◆ WHAT IS REQUIRED
After finding the line with "est compromise (volé).|" in the data below, set down exactly each line through the one with "stockée CLR|Procédure stockée", inclusive, and stop there.

◆ EXERCISE INPUT
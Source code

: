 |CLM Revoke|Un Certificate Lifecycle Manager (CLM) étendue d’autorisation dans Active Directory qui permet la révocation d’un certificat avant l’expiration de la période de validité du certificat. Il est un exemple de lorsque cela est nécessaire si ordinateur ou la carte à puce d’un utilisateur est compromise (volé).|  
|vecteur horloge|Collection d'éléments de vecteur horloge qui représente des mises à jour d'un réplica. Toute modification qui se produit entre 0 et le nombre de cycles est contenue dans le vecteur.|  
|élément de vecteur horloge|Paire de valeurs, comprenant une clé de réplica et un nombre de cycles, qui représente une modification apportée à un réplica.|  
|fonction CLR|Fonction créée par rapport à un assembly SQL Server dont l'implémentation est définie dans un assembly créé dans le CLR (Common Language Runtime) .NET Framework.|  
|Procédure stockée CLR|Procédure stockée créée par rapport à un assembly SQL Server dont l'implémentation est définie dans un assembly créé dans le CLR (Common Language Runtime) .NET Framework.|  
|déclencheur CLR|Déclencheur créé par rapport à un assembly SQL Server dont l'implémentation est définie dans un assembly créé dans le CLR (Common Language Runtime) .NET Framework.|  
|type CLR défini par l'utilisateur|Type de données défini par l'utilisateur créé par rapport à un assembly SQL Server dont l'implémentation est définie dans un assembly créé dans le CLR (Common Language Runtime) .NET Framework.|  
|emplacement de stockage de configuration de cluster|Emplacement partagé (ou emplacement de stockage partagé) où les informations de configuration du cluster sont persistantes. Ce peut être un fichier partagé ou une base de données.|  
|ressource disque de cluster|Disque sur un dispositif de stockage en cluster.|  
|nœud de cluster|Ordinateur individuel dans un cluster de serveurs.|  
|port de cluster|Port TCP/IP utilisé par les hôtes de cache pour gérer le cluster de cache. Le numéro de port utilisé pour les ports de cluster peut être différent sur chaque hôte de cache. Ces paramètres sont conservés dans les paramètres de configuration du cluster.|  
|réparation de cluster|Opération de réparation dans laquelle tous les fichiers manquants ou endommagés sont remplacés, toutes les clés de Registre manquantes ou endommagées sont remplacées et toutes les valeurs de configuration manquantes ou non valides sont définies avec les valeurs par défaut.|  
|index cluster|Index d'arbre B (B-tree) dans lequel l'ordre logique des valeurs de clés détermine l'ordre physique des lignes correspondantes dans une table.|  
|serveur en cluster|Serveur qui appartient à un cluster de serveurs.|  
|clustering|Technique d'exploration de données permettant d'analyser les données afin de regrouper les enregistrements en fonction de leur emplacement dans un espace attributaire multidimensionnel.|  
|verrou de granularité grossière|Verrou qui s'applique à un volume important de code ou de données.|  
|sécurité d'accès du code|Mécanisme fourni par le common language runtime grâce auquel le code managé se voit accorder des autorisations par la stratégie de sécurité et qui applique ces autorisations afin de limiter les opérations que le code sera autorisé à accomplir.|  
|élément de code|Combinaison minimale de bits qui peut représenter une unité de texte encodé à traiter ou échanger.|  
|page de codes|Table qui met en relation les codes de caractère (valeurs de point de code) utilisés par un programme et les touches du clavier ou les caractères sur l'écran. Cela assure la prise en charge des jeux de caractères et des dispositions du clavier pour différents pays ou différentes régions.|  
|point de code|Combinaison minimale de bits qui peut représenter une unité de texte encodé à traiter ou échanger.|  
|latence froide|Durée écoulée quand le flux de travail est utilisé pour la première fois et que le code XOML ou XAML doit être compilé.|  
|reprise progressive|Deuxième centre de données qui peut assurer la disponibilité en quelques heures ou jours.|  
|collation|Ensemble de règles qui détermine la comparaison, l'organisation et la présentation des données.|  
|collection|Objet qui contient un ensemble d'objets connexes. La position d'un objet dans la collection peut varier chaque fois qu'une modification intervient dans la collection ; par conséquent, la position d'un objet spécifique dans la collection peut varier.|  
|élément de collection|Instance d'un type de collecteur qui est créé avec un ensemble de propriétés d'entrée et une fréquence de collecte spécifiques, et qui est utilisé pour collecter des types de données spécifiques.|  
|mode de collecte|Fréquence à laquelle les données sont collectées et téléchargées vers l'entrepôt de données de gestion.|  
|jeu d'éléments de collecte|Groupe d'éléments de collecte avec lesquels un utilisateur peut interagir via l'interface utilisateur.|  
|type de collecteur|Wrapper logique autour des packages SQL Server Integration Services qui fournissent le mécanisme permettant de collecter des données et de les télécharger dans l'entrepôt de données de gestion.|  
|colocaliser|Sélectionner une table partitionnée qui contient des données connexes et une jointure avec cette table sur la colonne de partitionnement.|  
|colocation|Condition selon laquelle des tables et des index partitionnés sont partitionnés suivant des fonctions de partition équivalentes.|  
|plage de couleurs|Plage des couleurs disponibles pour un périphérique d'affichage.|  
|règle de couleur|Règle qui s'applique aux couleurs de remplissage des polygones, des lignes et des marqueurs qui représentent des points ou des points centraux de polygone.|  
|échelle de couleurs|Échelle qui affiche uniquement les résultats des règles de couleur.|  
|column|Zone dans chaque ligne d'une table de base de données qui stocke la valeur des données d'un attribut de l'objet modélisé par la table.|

◆ OUTPUT FOR THIS TASK
: |CLM Revoke|Un Certificate Lifecycle Manager (CLM) étendue d’autorisation dans Active Directory qui permet la révocation d’un certificat avant l’expiration de la période de validité du certificat. Il est un exemple de lorsque cela est nécessaire si ordinateur ou la carte à puce d’un utilisateur est compromise (volé).|  
|vecteur horloge|Collection d'éléments de vecteur horloge qui représente des mises à jour d'un réplica. Toute modification qui se produit entre 0 et le nombre de cycles est contenue dans le vecteur.|  
|élément de vecteur horloge|Paire de valeurs, comprenant une clé de réplica et un nombre de cycles, qui représente une modification apportée à un réplica.|  
|fonction CLR|Fonction créée par rapport à un assembly SQL Server dont l'implémentation est définie dans un assembly créé dans le CLR (Common Language Runtime) .NET Framework.|  
|Procédure stockée CLR|Procédure stockée créée par rapport à un assembly SQL Server dont l'implémentation est définie dans un assembly créé dans le CLR (Common Language Runtime) .NET Framework.|  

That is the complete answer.